With the president under pressure for fumbling Iraq, GOP Senate majority leader Bill Frist under scrutiny for shady business dealings and de facto House leader Tom DeLay indicted for illegal campaign funds, one might expect the GOP to retreat, but they steam ahead.
Three recent bills offer a microcosm of how the GOP pushes laws to increase their power and efficiently pay off their corporate sponsors.
Approved by the House this week, a GOP reform of Fannie Mae and Freddie Mac would prevent non-profit organizations such as National Alliance on Mental Illness, Children's Defense Fund, Coalition for the Homeless, and the YWCA from voter registration, get-out-the-vote, or any other nonpartisan voter participation activities a year before applying for a grant from the new Affordable Housing Fund (AHF).
Currently many states encourage nonprofits to promote civic engagement.

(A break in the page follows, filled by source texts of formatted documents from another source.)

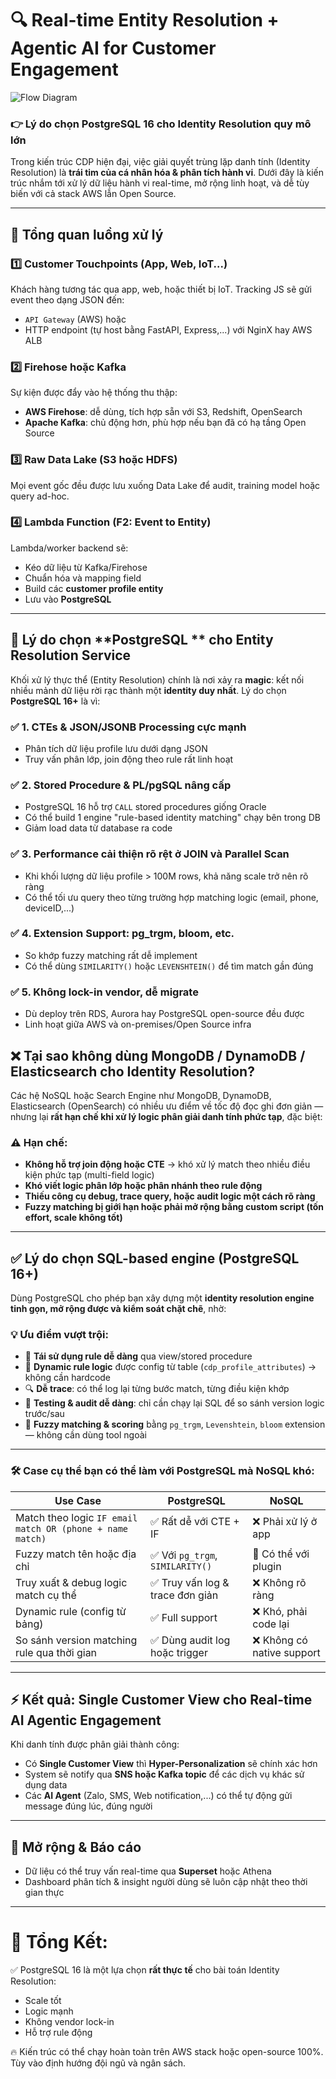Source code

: # 🔍 Real-time Entity Resolution + Agentic AI for Customer Engagement  

![Flow Diagram](diagram.png)

### 👉 Lý do chọn PostgreSQL 16 cho Identity Resolution quy mô lớn

Trong kiến trúc CDP hiện đại, việc giải quyết trùng lặp danh tính (Identity Resolution) là **trái tim của cá nhân hóa & phân tích hành vi**. 
Dưới đây là kiến trúc nhắm tới xử lý dữ liệu hành vi real-time, mở rộng linh hoạt, và dễ tùy biến với cả stack AWS lẫn Open Source.

---

## 🧠 Tổng quan luồng xử lý

### 1️⃣ **Customer Touchpoints (App, Web, IoT...)**
Khách hàng tương tác qua app, web, hoặc thiết bị IoT. Tracking JS sẽ gửi event theo dạng JSON đến:

- `API Gateway` (AWS) hoặc
- HTTP endpoint (tự host bằng FastAPI, Express,...) với NginX hay AWS ALB

### 2️⃣ **Firehose hoặc Kafka**  

Sự kiện được đẩy vào hệ thống thu thập:
- **AWS Firehose**: dễ dùng, tích hợp sẵn với S3, Redshift, OpenSearch
- **Apache Kafka**: chủ động hơn, phù hợp nếu bạn đã có hạ tầng Open Source

### 3️⃣ **Raw Data Lake (S3 hoặc HDFS)**  
Mọi event gốc đều được lưu xuống Data Lake để audit, training model hoặc query ad-hoc.

### 4️⃣ **Lambda Function (F2: Event to Entity)**  

Lambda/worker backend sẽ:

- Kéo dữ liệu từ Kafka/Firehose
- Chuẩn hóa và mapping field
- Build các **customer profile entity**
- Lưu vào **PostgreSQL**

---

## 🚀 Lý do chọn **PostgreSQL ** cho Entity Resolution Service

Khối xử lý thực thể (Entity Resolution) chính là nơi xảy ra **magic**: kết nối nhiều mảnh dữ liệu rời rạc thành một **identity duy nhất**. 
Lý do chọn **PostgreSQL 16+** là vì:

### ✅ **1. CTEs & JSON/JSONB Processing cực mạnh**
- Phân tích dữ liệu profile lưu dưới dạng JSON
- Truy vấn phân lớp, join động theo rule rất linh hoạt

### ✅ **2. Stored Procedure & PL/pgSQL nâng cấp**
- PostgreSQL 16 hỗ trợ `CALL` stored procedures giống Oracle
- Có thể build 1 engine "rule-based identity matching" chạy bên trong DB 
- Giảm load data từ database ra code

### ✅ **3. Performance cải thiện rõ rệt ở JOIN và Parallel Scan**
- Khi khối lượng dữ liệu profile > 100M rows, khả năng scale trở nên rõ ràng
- Có thể tối ưu query theo từng trường hợp matching logic (email, phone, deviceID,...)

### ✅ **4. Extension Support: pg_trgm, bloom, etc.**
- So khớp fuzzy matching rất dễ implement
- Có thể dùng `SIMILARITY()` hoặc `LEVENSHTEIN()` để tìm match gần đúng

### ✅ **5. Không lock-in vendor, dễ migrate**
- Dù deploy trên RDS, Aurora hay PostgreSQL open-source đều được
- Linh hoạt giữa AWS và on-premises/Open Source infra

## ❌ Tại sao không dùng MongoDB / DynamoDB / Elasticsearch cho Identity Resolution?

Các hệ NoSQL hoặc Search Engine như MongoDB, DynamoDB, Elasticsearch (OpenSearch) có nhiều ưu điểm về tốc độ đọc ghi đơn giản — nhưng lại **rất hạn chế khi xử lý logic phân giải danh tính phức tạp**, đặc biệt:

### ⚠️ Hạn chế:

- **Không hỗ trợ join động hoặc CTE** → khó xử lý match theo nhiều điều kiện phức tạp (multi-field logic)
- **Khó viết logic phân lớp hoặc phân nhánh theo rule động**
- **Thiếu công cụ debug, trace query, hoặc audit logic một cách rõ ràng**
- **Fuzzy matching bị giới hạn hoặc phải mở rộng bằng custom script (tốn effort, scale không tốt)**

---

## ✅ Lý do chọn SQL-based engine (PostgreSQL 16+)

Dùng PostgreSQL cho phép bạn xây dựng một **identity resolution engine tinh gọn, mở rộng được và kiểm soát chặt chẽ**, nhờ:

### 💡 Ưu điểm vượt trội:

- 🔁 **Tái sử dụng rule dễ dàng** qua view/stored procedure
- 🧩 **Dynamic rule logic** được config từ table (`cdp_profile_attributes`) → không cần hardcode
- 🔍 **Dễ trace**: có thể log lại từng bước match, từng điều kiện khớp
- 🧪 **Testing & audit dễ dàng**: chỉ cần chạy lại SQL để so sánh version logic trước/sau
- 🧠 **Fuzzy matching & scoring** bằng `pg_trgm`, `Levenshtein`, `bloom` extension — không cần dùng tool ngoài

---

### 🛠 Case cụ thể bạn có thể làm với PostgreSQL mà NoSQL khó:

| Use Case | PostgreSQL | NoSQL |
|----------|------------|-------|
| Match theo logic `IF email match OR (phone + name match)` | ✅ Rất dễ với CTE + IF | ❌ Phải xử lý ở app |
| Fuzzy match tên hoặc địa chỉ | ✅ Với `pg_trgm`, `SIMILARITY()` | 🔶 Có thể với plugin | 
| Truy xuất & debug logic match cụ thể | ✅ Truy vấn log & trace đơn giản | ❌ Không rõ ràng |
| Dynamic rule (config từ bảng) | ✅ Full support | ❌ Khó, phải code lại |
| So sánh version matching rule qua thời gian | ✅ Dùng audit log hoặc trigger | ❌ Không có native support |


---

## ⚡ Kết quả: Single Customer View cho Real-time AI Agentic Engagement

Khi danh tính được phân giải thành công:

- Có **Single Customer View** thì **Hyper-Personalization** sẽ chính xác hơn
- System sẽ notify qua **SNS hoặc Kafka topic** để các dịch vụ khác sử dụng data
- Các **AI Agent** (Zalo, SMS, Web notification,...) có thể tự động gửi message đúng lúc, đúng người

---

## 🧩 Mở rộng & Báo cáo

- Dữ liệu có thể truy vấn real-time qua **Superset** hoặc Athena
- Dashboard phân tích & insight người dùng sẽ luôn cập nhật theo thời gian thực

---

# 📌 Tổng Kết:

✅ PostgreSQL 16 là một lựa chọn **rất thực tế** cho bài toán Identity Resolution:  
- Scale tốt  
- Logic mạnh  
- Không vendor lock-in  
- Hỗ trợ rule động

🔥 Kiến trúc có thể chạy hoàn toàn trên AWS stack hoặc open-source 100%. Tùy vào định hướng đội ngũ và ngân sách.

Meanwhile for-profit housing organizations and conglomerates are free to receive grants and support candidates. The GOP is so fearful that people in AIDS organizations, extremely low and very low income family groups and others that receive AHF housing money will vote against them that they bar them from participating in the political process.
Last week, the House sent to the president a new bill to protect the gun industry from lawsuits. A victory for the National Rifle Association, The Protection of Lawful Commerce in Arms bill provides gun makers, dealers and distributors immunity from civil lawsuits filed by dozens of cities across the country. Last year the NRA blocked the renewal of a ten-year-old ban on military-style assault weapons, backing up their claim that gun control is a dead issue in Congress.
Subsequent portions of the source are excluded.